中国最大規模のコンテナ港である洋山深水港が、さらなる拡張に向けて動き出した。上海市政府と浙江省政府は6月15日午後、同港の「小洋山北作業区」の共同開発に関する枠組み合意書に調印。2022年内の早期着工を目指している。
小洋山北作業区の環境アセスメント報告書によれば、同作業区では主にコンテナ物流の(長江などを利用した)河川輸送と海上輸送の連携や、沿海支線航路と近距離国際航路のコンテナ積み替えなどを担う計画だ。
洋山深水港は天然の良港であり、2002年から2017年にかけて段階的に建設が進められてきた。
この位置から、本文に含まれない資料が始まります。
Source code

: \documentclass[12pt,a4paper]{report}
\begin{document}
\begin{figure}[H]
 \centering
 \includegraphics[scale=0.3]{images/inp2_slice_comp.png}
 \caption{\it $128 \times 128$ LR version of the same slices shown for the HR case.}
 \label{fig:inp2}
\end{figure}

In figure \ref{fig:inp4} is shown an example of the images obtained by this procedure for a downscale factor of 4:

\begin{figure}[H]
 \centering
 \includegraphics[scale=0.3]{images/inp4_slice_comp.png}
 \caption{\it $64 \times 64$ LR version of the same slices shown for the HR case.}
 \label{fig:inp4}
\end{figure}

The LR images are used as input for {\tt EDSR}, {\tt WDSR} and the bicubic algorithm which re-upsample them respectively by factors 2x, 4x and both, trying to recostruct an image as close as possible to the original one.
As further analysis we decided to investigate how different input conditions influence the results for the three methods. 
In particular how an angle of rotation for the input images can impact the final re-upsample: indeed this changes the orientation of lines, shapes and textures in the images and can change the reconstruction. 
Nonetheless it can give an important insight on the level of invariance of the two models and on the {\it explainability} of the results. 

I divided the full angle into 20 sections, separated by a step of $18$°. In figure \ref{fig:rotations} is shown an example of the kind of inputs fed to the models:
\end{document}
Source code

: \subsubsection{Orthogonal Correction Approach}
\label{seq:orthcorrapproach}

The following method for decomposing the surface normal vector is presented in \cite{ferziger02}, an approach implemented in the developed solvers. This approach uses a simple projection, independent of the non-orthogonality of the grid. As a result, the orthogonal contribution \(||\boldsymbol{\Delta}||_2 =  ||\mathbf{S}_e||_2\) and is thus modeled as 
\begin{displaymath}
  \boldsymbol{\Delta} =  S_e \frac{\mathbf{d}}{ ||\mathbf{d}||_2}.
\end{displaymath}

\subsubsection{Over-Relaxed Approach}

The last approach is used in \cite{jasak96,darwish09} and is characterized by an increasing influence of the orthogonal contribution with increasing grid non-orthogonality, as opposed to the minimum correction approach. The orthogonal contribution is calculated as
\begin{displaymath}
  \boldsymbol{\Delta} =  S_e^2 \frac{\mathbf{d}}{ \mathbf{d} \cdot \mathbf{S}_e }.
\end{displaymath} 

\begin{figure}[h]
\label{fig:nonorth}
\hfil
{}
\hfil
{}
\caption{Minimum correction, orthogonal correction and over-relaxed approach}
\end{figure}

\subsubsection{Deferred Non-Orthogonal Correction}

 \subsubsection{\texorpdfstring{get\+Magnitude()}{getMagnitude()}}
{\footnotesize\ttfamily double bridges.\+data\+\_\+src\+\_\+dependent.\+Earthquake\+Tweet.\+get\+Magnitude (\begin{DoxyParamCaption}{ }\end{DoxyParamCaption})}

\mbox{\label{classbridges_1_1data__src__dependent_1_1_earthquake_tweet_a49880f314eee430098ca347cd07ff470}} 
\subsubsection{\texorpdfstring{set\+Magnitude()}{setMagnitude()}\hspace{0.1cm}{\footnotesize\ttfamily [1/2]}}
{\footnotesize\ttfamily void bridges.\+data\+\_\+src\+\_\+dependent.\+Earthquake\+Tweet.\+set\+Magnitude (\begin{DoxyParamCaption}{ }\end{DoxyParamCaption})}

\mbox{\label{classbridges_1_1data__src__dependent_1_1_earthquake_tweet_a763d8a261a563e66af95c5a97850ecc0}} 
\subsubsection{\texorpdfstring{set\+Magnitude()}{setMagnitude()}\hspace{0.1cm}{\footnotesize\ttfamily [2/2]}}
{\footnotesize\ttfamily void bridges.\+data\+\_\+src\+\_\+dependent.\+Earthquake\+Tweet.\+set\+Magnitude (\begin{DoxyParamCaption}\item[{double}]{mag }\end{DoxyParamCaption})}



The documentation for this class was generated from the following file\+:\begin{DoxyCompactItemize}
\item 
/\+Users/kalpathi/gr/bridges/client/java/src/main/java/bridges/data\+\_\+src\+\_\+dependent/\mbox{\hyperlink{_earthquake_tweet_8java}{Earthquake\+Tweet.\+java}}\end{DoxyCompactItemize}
行政区画としては浙江省舟山市嵊泗県に属するが、港湾業務上は上海港の管轄下にあり、(上海市政府系の)国有港湾サービス会社の上海国際港務集団が運営している。
上海港は洋山深水港を含む複数の港湾の集合体であり、2021年のコンテナ取扱量は4703万3000万TEU(20フィートコンテナ換算)に上る。そのうち洋山深水港は2281万3000TEUと、全体の半分近くを占めている。
インフラ建設加速で景気下支え
小洋山北作業区の建設では、上海市と浙江省の協力関係が一層強化される。浙江省交通運輸庁の資料によれば、プロジェクトの総投資額は200億元(約4005億円)を超える見通しだ。事業主体となる盛東国際集装箱碼頭は上海国際港務集団が8割を出資する子会社だが、残り2割を(浙江省政府系の)浙江省海港集団が出資している。
中国ではここにきて景気減速が鮮明になってきており、中国政府は(港湾や鉄道などの)インフラ建設の全面的な強化を通じて、経済の安定維持を図ろうとしている。小洋山北作業区の建設はその一環にほかならない。
「交通インフラと先進的な物流システムの建設を適度に加速・強化しなければならない。一連のプロジェクトの早期着工や、認可手続きの効率化、長期低利融資による支援拡大をしっかりやっていく」。中国の李克強首相は6月6日、交通運輸省を視察した際にそう強調した。